■ Exercise goal ■
All of the records should be given again exactly as they appear.

Records contained in a dataset
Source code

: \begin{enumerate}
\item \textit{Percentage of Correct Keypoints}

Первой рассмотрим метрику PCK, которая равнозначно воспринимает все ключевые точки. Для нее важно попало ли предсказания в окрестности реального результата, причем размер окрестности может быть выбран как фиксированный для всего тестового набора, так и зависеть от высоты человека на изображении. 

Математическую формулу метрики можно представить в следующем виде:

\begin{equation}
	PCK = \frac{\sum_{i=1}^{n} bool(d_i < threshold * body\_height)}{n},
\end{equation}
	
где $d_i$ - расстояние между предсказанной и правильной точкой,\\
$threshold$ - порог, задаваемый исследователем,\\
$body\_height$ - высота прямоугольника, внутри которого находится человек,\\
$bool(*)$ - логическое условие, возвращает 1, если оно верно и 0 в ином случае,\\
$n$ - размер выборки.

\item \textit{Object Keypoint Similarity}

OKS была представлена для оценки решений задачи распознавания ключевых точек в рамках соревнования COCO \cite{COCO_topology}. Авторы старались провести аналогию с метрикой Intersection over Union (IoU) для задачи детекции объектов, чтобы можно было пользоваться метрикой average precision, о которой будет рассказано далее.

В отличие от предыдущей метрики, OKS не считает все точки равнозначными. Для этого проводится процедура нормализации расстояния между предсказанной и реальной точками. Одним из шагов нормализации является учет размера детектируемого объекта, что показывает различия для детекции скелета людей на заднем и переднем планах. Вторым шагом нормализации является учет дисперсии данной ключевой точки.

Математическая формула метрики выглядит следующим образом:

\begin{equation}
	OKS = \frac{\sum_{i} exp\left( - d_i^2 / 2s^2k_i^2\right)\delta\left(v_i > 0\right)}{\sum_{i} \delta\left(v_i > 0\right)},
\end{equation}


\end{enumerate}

■ Response area ■
Source code

: \begin{enumerate}
\item \textit{Percentage of Correct Keypoints}

Первой рассмотрим метрику PCK, которая равнозначно воспринимает все ключевые точки. Для нее важно попало ли предсказания в окрестности реального результата, причем размер окрестности может быть выбран как фиксированный для всего тестового набора, так и зависеть от высоты человека на изображении. 

Математическую формулу метрики можно представить в следующем виде:

\begin{equation}
	PCK = \frac{\sum_{i=1}^{n} bool(d_i < threshold * body\_height)}{n},
\end{equation}
	
где $d_i$ - расстояние между предсказанной и правильной точкой,\\
$threshold$ - порог, задаваемый исследователем,\\
$body\_height$ - высота прямоугольника, внутри которого находится человек,\\
$bool(*)$ - логическое условие, возвращает 1, если оно верно и 0 в ином случае,\\
$n$ - размер выборки.

\item \textit{Object Keypoint Similarity}

OKS была представлена для оценки решений задачи распознавания ключевых точек в рамках соревнования COCO \cite{COCO_topology}. Авторы старались провести аналогию с метрикой Intersection over Union (IoU) для задачи детекции объектов, чтобы можно было пользоваться метрикой average precision, о которой будет рассказано далее.

В отличие от предыдущей метрики, OKS не считает все точки равнозначными. Для этого проводится процедура нормализации расстояния между предсказанной и реальной точками. Одним из шагов нормализации является учет размера детектируемого объекта, что показывает различия для детекции скелета людей на заднем и переднем планах. Вторым шагом нормализации является учет дисперсии данной ключевой точки.

Математическая формула метрики выглядит следующим образом:

\begin{equation}
	OKS = \frac{\sum_{i} exp\left( - d_i^2 / 2s^2k_i^2\right)\delta\left(v_i > 0\right)}{\sum_{i} \delta\left(v_i > 0\right)},
\end{equation}


\end{enumerate}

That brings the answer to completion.